W makijażu z czerwonymi ustami bardzo istotna jest metoda aplikacji pomadki lub błyszczyku. Warto też rozważyć zaopatrzenie się w kredkę do ust w odcieniu jak najbardziej zbliżonym do o-dcienia używanej przez nasz szminki. Z pomocą konturówki można bowiem nie tylko "poprawić" kształt naszych wargi i sprawić, że będą sprawiały wrażenie pełniejszych, ale też ogólnie przedłużyć trwałość makijażu ust.
Dlatego, nawet, jeżeli do makijażu z czerwonymi ustami używamy błyszczyku, zacznijmy od obrysowania warg konturówką. Przy czym, chcąc optycznie powiększyć sobie usta, obrysowujemy je wzdłuż zewnętrznej krawędzi. Dobrze jest też obrysowywanie górnej wargi zacząć nie od łuku Kupidyna, ale od kącika ust – zmierzając ku górze.
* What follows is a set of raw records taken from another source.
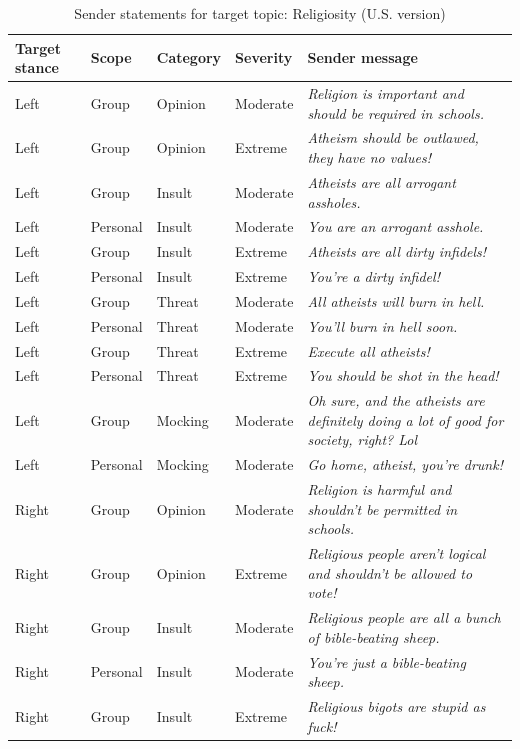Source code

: \begin{table}

\caption{\label{tab:sender-messages-religiosity}Sender statements for target topic: Religiosity (U.S. version)}
\centering
\begin{tabular}[t]{lllll}
\toprule
\textbf{Target stance} & \textbf{Scope} & \textbf{Category} & \textbf{Severity} & \textbf{Sender message}\\
\midrule
Left & Group & Opinion & Moderate & \emph{Religion is important and should be required in schools.}\\
Left & Group & Opinion & Extreme & \emph{Atheism should be outlawed, they have no values!}\\
Left & Group & Insult & Moderate & \emph{Atheists are all arrogant assholes.}\\
Left & Personal & Insult & Moderate & \emph{You are an arrogant asshole.}\\
Left & Group & Insult & Extreme & \emph{Atheists are all dirty infidels!}\\
Left & Personal & Insult & Extreme & \emph{You're a dirty infidel!}\\
Left & Group & Threat & Moderate & \emph{All atheists will burn in hell.}\\
Left & Personal & Threat & Moderate & \emph{You'll burn in hell soon.}\\
Left & Group & Threat & Extreme & \emph{Execute all atheists!}\\
Left & Personal & Threat & Extreme & \emph{You should be shot in the head!}\\
Left & Group & Mocking & Moderate & \emph{Oh sure, and the atheists are definitely doing a lot of good for society, right? Lol}\\
Left & Personal & Mocking & Moderate & \emph{Go home, atheist, you're drunk!}\\
Right & Group & Opinion & Moderate & \emph{Religion is harmful and shouldn't be permitted in schools.}\\
Right & Group & Opinion & Extreme & \emph{Religious people aren't logical and shouldn't be allowed to vote!}\\
Right & Group & Insult & Moderate & \emph{Religious people are all a bunch of bible-beating sheep.}\\
Right & Personal & Insult & Moderate & \emph{You're just a bible-beating sheep.}\\
Right & Group & Insult & Extreme & \emph{Religious bigots are stupid as fuck!}\\

\end{tabular}
\end{table}
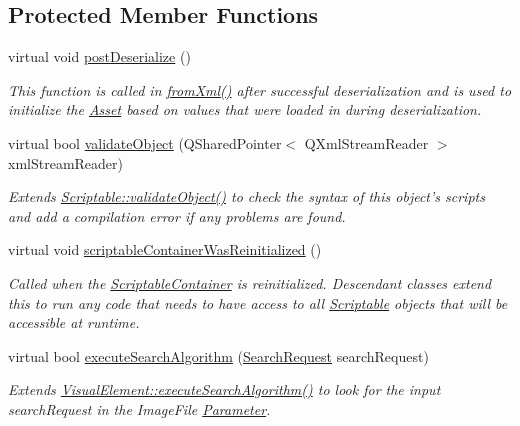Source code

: \subsection*{Protected Member Functions}
\begin{DoxyCompactItemize}
\item 
virtual void \hyperlink{class_picto_1_1_image_graphic_a466cb8ab04110a29cf38135b13f94d3f}{post\-Deserialize} ()
\begin{DoxyCompactList}\small\item\em This function is called in \hyperlink{class_picto_1_1_asset_a8bed4da09ecb1c07ce0dab313a9aba67}{from\-Xml()} after successful deserialization and is used to initialize the \hyperlink{class_picto_1_1_asset}{Asset} based on values that were loaded in during deserialization. \end{DoxyCompactList}\item 
\hypertarget{class_picto_1_1_image_graphic_a65a45164a3be65e08b97a747bb542c3f}{virtual bool \hyperlink{class_picto_1_1_image_graphic_a65a45164a3be65e08b97a747bb542c3f}{validate\-Object} (Q\-Shared\-Pointer$<$ Q\-Xml\-Stream\-Reader $>$ xml\-Stream\-Reader)}\label{class_picto_1_1_image_graphic_a65a45164a3be65e08b97a747bb542c3f}

\begin{DoxyCompactList}\small\item\em Extends \hyperlink{class_picto_1_1_scriptable_ab6e2944c43a3b5d418bf7b251594386d}{Scriptable\-::validate\-Object()} to check the syntax of this object's scripts and add a compilation error if any problems are found. \end{DoxyCompactList}\item 
virtual void \hyperlink{class_picto_1_1_image_graphic_a8478af61f62ef10321ce149f1fc3dee6}{scriptable\-Container\-Was\-Reinitialized} ()
\begin{DoxyCompactList}\small\item\em Called when the \hyperlink{class_picto_1_1_scriptable_container}{Scriptable\-Container} is reinitialized. Descendant classes extend this to run any code that needs to have access to all \hyperlink{class_picto_1_1_scriptable}{Scriptable} objects that will be accessible at runtime. \end{DoxyCompactList}\item 
\hypertarget{class_picto_1_1_image_graphic_a90efb1410f9d231bb7418b2eeb6e03da}{virtual bool \hyperlink{class_picto_1_1_image_graphic_a90efb1410f9d231bb7418b2eeb6e03da}{execute\-Search\-Algorithm} (\hyperlink{struct_search_request}{Search\-Request} search\-Request)}\label{class_picto_1_1_image_graphic_a90efb1410f9d231bb7418b2eeb6e03da}

\begin{DoxyCompactList}\small\item\em Extends \hyperlink{class_picto_1_1_scriptable_container_aae46c50e128e021f5ad66cb8b419c65a}{Visual\-Element\-::execute\-Search\-Algorithm()} to look for the input search\-Request in the Image\-File \hyperlink{class_picto_1_1_parameter}{Parameter}. \end{DoxyCompactList}\end{DoxyCompactItemize}
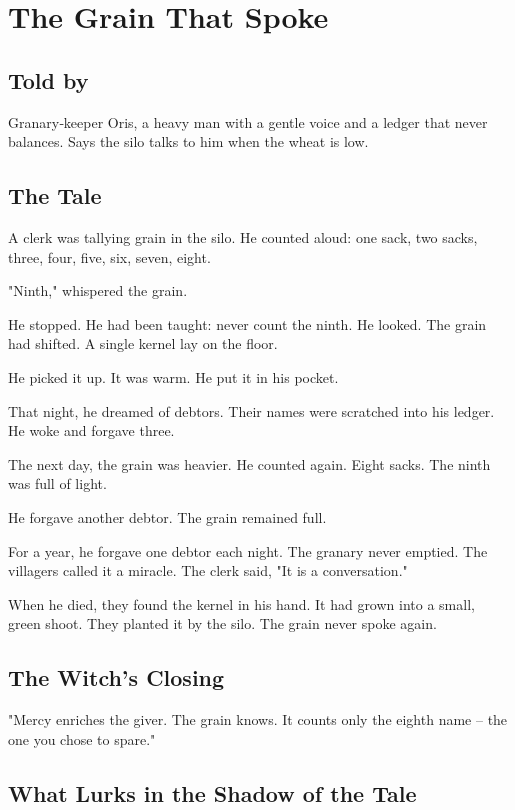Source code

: \chapter{The Grain That Spoke}

\section*{Told by}
Granary‑keeper Oris, a heavy man with a gentle voice and a ledger that never balances. Says the silo talks to him when the wheat is low.

\section*{The Tale}

A clerk was tallying grain in the silo. He counted aloud: one sack, two sacks, three, four, five, six, seven, eight.

"Ninth," whispered the grain.

He stopped. He had been taught: never count the ninth. He looked. The grain had shifted. A single kernel lay on the floor.

He picked it up. It was warm. He put it in his pocket.

That night, he dreamed of debtors. Their names were scratched into his ledger. He woke and forgave three.

The next day, the grain was heavier. He counted again. Eight sacks. The ninth was full of light.

He forgave another debtor. The grain remained full.

For a year, he forgave one debtor each night. The granary never emptied. The villagers called it a miracle. The clerk said, "It is a conversation."

When he died, they found the kernel in his hand. It had grown into a small, green shoot. They planted it by the silo. The grain never spoke again.

\section*{The Witch's Closing}
"Mercy enriches the giver. The grain knows. It counts only the eighth name -- the one you chose to spare."

\section*{What Lurks in the Shadow of the Tale}

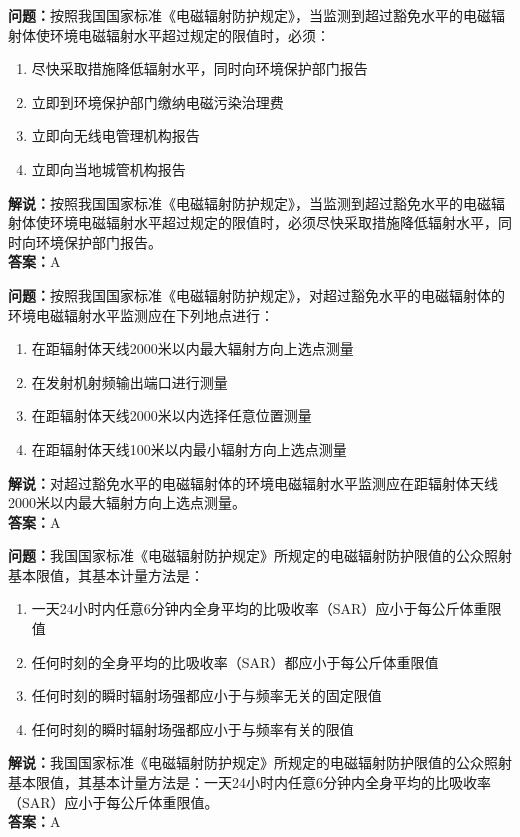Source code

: \textbf{问题：}按照我国国家标准《电磁辐射防护规定》，当监测到超过豁免水平的电磁辐射体使环境电磁辐射水平超过规定的限值时，必须：
\begin{enumerate}[label=\Alph*), leftmargin=1cm]
	\item 尽快采取措施降低辐射水平，同时向环境保护部门报告
	\item 立即到环境保护部门缴纳电磁污染治理费
	\item 立即向无线电管理机构报告
	\item 立即向当地城管机构报告
\end{enumerate}
\textbf{解说：}按照我国国家标准《电磁辐射防护规定》，当监测到超过豁免水平的电磁辐射体使环境电磁辐射水平超过规定的限值时，必须尽快采取措施降低辐射水平，同时向环境保护部门报告。\\
\textbf{答案：}A

\textbf{问题：}按照我国国家标准《电磁辐射防护规定》，对超过豁免水平的电磁辐射体的环境电磁辐射水平监测应在下列地点进行：
\begin{enumerate}[label=\Alph*), leftmargin=1cm]
	\item 在距辐射体天线2000米以内最大辐射方向上选点测量
	\item 在发射机射频输出端口进行测量
	\item 在距辐射体天线2000米以内选择任意位置测量
	\item 在距辐射体天线100米以内最小辐射方向上选点测量
\end{enumerate}
\textbf{解说：}对超过豁免水平的电磁辐射体的环境电磁辐射水平监测应在距辐射体天线2000米以内最大辐射方向上选点测量。\\
\textbf{答案：}A

\textbf{问题：}我国国家标准《电磁辐射防护规定》所规定的电磁辐射防护限值的公众照射基本限值，其基本计量方法是：
\begin{enumerate}[label=\Alph*), leftmargin=1cm]
	\item 一天24小时内任意6分钟内全身平均的比吸收率（SAR）应小于每公斤体重限值
	\item 任何时刻的全身平均的比吸收率（SAR）都应小于每公斤体重限值
	\item 任何时刻的瞬时辐射场强都应小于与频率无关的固定限值
	\item 任何时刻的瞬时辐射场强都应小于与频率有关的限值
\end{enumerate}
\textbf{解说：}我国国家标准《电磁辐射防护规定》所规定的电磁辐射防护限值的公众照射基本限值，其基本计量方法是：一天24小时内任意6分钟内全身平均的比吸收率（SAR）应小于每公斤体重限值。\\
\textbf{答案：}A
Następnym krokiem jest "wypełnienie" ust konturówką. Dzięki temu zabiegowi, nałożona na usta czerwona pomadka czy błyszczyk, dłużej się na nich utrzymają i estetyczniej będą też z nich schodziły. W przypadku szminki o satynowym wykończeniu trwałość makijażu ust przedłużymy także malując usta dwoma warstwami: przy czym pierwszą warstwę kosmetyku "odciskamy" jednorazową chusteczką, po czym ponownie malujemy usta.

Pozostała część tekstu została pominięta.